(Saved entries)
------------

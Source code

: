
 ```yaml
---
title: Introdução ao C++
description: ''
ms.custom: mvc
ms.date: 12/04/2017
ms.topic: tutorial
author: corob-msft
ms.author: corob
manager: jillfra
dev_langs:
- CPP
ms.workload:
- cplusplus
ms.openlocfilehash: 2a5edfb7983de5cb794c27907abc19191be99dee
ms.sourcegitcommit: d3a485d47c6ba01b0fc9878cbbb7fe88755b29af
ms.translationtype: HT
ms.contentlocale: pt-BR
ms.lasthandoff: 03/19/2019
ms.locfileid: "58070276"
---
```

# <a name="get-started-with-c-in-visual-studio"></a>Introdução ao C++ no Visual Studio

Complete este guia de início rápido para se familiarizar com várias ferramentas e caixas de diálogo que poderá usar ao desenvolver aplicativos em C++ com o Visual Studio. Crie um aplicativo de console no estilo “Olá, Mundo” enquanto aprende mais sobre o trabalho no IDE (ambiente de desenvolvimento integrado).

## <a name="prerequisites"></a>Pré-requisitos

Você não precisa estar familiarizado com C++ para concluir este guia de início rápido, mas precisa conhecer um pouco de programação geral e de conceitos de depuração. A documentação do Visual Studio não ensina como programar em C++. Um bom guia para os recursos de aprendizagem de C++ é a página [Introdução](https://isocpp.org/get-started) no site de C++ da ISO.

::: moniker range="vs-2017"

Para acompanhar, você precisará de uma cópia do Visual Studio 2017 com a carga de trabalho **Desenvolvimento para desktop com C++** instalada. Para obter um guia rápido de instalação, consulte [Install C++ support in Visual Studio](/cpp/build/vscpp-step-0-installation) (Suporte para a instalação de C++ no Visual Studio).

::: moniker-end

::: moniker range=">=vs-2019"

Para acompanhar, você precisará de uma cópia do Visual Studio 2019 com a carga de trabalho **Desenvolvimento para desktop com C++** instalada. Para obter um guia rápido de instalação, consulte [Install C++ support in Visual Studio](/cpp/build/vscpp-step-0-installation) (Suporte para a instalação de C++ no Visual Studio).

------------

Write out every record exactly as it appears above.

**Response to this exercise**:
Source code

:
 ```yaml
---
title: Introdução ao C++
description: ''
ms.custom: mvc
ms.date: 12/04/2017
ms.topic: tutorial
author: corob-msft
ms.author: corob
manager: jillfra
dev_langs:
- CPP
ms.workload:
- cplusplus
ms.openlocfilehash: 2a5edfb7983de5cb794c27907abc19191be99dee
ms.sourcegitcommit: d3a485d47c6ba01b0fc9878cbbb7fe88755b29af
ms.translationtype: HT
ms.contentlocale: pt-BR
ms.lasthandoff: 03/19/2019
ms.locfileid: "58070276"
---
```

# <a name="get-started-with-c-in-visual-studio"></a>Introdução ao C++ no Visual Studio

Complete este guia de início rápido para se familiarizar com várias ferramentas e caixas de diálogo que poderá usar ao desenvolver aplicativos em C++ com o Visual Studio. Crie um aplicativo de console no estilo “Olá, Mundo” enquanto aprende mais sobre o trabalho no IDE (ambiente de desenvolvimento integrado).

## <a name="prerequisites"></a>Pré-requisitos

Você não precisa estar familiarizado com C++ para concluir este guia de início rápido, mas precisa conhecer um pouco de programação geral e de conceitos de depuração. A documentação do Visual Studio não ensina como programar em C++. Um bom guia para os recursos de aprendizagem de C++ é a página [Introdução](https://isocpp.org/get-started) no site de C++ da ISO.

::: moniker range="vs-2017"

Para acompanhar, você precisará de uma cópia do Visual Studio 2017 com a carga de trabalho **Desenvolvimento para desktop com C++** instalada. Para obter um guia rápido de instalação, consulte [Install C++ support in Visual Studio](/cpp/build/vscpp-step-0-installation) (Suporte para a instalação de C++ no Visual Studio).

::: moniker-end

::: moniker range=">=vs-2019"

Para acompanhar, você precisará de uma cópia do Visual Studio 2019 com a carga de trabalho **Desenvolvimento para desktop com C++** instalada. Para obter um guia rápido de instalação, consulte [Install C++ support in Visual Studio](/cpp/build/vscpp-step-0-installation) (Suporte para a instalação de C++ no Visual Studio).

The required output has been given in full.